Using tenant-level data from 18 states that represent almost 40% of all Low-Income Housing Tax Credit units, this article examines tenant incomes, rental assistance, and rent burdens to shed light on key questions about our largest federal supply-side affordable housing program. Specifically, what are the incomes of the tenants, and does this program reach those with extremely low incomes? What rent burdens are experienced, and is economic diversity within developments achieved? We find that approximately 45% of tenants have extremely low incomes, and the overwhelming majority of such tenants also receive some form of rental assistance. Rent burdens are lower than that for renters with similar incomes nationally but generally higher than that presumed for housing programs of the U.S. Department of Housing and Urban Development. Rent burdens vary greatly by income level and are lowered by the sizable share of owners who charge below federal maximum rents. Finally, we find evidence of both economically diverse developments and those with concentrations of households with extremely low incomes.

Acknowledgments

We thank Rachel Brooks for her invaluable research assistance. We also thank the members of the state housing authorities who generously shared their data with us, which made this project possible. In addition, we thank the Furman Center for Real Estate and Urban Policy and the Robert F. Wagner Graduate School of Public Service for their support to this project, and Ingrid Gould Ellen, Jill Khadduri, and Kirk McClure for their helpful comments.

Notes

 2. The agenda also includes minimum set-asides for serving ELI households. See http://nlihc.org/sites/default/files/2012_NLIHC_Policy_Agenda.pdf.

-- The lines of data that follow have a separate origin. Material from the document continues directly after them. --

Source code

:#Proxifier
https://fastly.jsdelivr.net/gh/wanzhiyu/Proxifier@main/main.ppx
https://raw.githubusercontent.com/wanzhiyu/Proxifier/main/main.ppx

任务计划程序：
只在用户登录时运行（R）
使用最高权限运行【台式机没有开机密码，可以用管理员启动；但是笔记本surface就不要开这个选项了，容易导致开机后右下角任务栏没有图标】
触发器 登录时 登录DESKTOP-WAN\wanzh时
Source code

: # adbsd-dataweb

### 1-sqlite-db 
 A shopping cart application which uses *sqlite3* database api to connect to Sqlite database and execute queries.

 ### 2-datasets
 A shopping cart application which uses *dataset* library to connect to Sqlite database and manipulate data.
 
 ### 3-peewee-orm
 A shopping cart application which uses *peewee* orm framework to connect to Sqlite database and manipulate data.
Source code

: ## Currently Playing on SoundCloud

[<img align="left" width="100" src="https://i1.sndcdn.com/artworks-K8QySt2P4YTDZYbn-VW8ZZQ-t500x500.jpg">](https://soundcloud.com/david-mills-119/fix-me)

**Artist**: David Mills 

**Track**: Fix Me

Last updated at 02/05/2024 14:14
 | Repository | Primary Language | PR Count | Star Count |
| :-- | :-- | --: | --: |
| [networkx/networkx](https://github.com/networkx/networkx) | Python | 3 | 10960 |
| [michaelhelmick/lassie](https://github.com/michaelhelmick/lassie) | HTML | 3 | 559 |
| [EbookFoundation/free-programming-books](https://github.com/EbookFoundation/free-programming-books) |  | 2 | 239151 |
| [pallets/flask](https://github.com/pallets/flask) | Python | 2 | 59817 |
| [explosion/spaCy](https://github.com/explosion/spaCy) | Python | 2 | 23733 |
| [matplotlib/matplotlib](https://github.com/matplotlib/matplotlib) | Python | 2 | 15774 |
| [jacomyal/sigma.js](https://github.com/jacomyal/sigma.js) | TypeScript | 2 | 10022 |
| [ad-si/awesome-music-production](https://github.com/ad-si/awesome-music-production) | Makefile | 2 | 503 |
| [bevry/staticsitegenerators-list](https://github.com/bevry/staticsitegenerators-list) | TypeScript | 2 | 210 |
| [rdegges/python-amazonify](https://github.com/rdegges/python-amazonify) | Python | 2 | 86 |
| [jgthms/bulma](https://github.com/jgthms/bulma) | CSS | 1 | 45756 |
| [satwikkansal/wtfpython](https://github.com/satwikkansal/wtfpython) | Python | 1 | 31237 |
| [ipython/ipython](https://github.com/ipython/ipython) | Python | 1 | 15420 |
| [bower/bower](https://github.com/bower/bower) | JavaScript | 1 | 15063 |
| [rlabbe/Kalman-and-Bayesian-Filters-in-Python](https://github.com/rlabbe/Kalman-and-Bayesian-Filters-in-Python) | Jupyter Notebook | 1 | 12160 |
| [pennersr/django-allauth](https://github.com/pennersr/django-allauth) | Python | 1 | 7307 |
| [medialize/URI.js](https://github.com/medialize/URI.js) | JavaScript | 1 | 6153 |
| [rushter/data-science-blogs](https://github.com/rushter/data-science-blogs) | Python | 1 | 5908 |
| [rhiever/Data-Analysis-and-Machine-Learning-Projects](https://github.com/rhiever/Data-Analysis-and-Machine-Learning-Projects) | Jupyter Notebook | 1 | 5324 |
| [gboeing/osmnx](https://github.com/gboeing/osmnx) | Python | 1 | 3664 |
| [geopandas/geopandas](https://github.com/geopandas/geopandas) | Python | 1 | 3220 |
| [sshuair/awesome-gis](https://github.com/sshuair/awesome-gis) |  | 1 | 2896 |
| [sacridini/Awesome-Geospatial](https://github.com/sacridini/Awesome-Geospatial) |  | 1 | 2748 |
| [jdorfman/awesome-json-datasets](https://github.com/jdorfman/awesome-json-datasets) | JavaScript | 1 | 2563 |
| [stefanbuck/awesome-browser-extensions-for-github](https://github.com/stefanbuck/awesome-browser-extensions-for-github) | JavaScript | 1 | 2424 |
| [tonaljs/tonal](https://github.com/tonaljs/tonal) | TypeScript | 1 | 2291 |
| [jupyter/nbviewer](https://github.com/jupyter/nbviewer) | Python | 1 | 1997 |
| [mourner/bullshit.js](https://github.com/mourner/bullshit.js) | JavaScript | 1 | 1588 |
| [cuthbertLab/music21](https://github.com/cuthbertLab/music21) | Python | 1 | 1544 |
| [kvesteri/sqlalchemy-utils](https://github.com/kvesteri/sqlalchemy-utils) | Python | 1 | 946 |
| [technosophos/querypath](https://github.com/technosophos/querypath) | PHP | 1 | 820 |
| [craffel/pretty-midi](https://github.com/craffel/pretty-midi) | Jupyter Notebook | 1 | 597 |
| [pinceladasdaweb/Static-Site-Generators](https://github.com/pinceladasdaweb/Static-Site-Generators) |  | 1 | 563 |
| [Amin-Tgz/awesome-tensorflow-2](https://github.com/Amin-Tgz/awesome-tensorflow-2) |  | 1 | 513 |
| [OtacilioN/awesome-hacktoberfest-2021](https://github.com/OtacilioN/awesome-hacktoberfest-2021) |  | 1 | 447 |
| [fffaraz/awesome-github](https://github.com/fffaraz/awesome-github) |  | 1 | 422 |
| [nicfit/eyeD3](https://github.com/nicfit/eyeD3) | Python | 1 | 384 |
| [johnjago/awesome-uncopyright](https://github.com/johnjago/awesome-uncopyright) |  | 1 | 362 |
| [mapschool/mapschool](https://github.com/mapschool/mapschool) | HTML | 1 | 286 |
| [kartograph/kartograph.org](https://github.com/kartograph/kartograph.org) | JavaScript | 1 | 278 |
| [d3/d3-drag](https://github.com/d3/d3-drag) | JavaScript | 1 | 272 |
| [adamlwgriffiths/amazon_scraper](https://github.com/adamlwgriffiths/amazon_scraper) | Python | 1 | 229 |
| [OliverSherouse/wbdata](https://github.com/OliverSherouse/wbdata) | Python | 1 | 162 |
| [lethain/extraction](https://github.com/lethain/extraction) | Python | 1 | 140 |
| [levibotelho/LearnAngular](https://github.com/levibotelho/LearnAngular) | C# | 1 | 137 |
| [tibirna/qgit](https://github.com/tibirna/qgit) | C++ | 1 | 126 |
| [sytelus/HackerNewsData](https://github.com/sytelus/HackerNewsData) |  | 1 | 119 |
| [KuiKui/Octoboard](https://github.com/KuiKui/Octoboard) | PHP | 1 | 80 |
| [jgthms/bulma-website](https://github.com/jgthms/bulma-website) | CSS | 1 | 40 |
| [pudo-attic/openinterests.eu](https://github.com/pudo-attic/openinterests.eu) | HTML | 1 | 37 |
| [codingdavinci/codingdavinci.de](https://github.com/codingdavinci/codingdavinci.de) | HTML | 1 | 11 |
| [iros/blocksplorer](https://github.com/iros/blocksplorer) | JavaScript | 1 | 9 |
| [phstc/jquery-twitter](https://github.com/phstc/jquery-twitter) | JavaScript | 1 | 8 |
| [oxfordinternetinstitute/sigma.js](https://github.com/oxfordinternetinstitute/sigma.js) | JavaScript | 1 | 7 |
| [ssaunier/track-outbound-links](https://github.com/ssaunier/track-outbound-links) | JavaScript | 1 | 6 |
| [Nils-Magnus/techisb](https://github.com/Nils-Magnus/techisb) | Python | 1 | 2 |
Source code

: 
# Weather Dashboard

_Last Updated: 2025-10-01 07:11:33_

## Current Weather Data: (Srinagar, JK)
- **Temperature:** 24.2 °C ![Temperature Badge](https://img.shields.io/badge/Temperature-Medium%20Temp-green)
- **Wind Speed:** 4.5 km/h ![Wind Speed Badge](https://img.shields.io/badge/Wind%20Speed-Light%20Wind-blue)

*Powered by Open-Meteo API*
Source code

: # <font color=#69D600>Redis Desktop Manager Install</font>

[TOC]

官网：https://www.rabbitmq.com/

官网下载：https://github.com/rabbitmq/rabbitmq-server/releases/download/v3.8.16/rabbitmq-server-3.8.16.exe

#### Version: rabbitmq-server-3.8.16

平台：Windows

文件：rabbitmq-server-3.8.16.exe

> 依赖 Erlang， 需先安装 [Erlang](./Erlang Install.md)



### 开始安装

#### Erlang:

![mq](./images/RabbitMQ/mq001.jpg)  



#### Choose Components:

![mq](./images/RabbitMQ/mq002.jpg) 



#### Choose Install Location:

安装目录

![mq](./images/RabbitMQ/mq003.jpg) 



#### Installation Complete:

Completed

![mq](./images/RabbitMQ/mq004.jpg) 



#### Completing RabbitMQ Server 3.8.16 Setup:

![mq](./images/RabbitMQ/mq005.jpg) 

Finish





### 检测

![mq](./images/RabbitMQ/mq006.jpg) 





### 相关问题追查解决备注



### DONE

 3. For a more detailed discussion of the program, see Turner and Kingsley (Citation2008).

 4. This was increased from 15 years of affordability for tax credit allocations made since 1990, although in limited circumstances, owners can still opt out at year 15.

 5. Utility allowances are based on estimates, not on actual consumption.

 6. Specifically, this references the extent to which ELI households reside in developments that also house tenants with incomes at 50% or 60% of AMI.

 7. See HUD (Citation2002) and Shelburne (Citation2008) for a discussion of QAPs and state priorities.

 8. Two studies examine subgroups or limited characteristics. Horn and O'Regan (Citation2011) collected data on the racial composition of tenants in three states, which include more than 1,500 developments. Beard and Carnahan (Citation2011) used 2008 compliance data in Ohio for heads of households in 96 elderly developments.

 9. Note that these maximum rents apply only to LIHTC limits. To the extent that developments receive other subsidies that impose rent restrictions, or that states themselves impose restrictions during the allocation process, these federal maximums overstate what landlords can charge.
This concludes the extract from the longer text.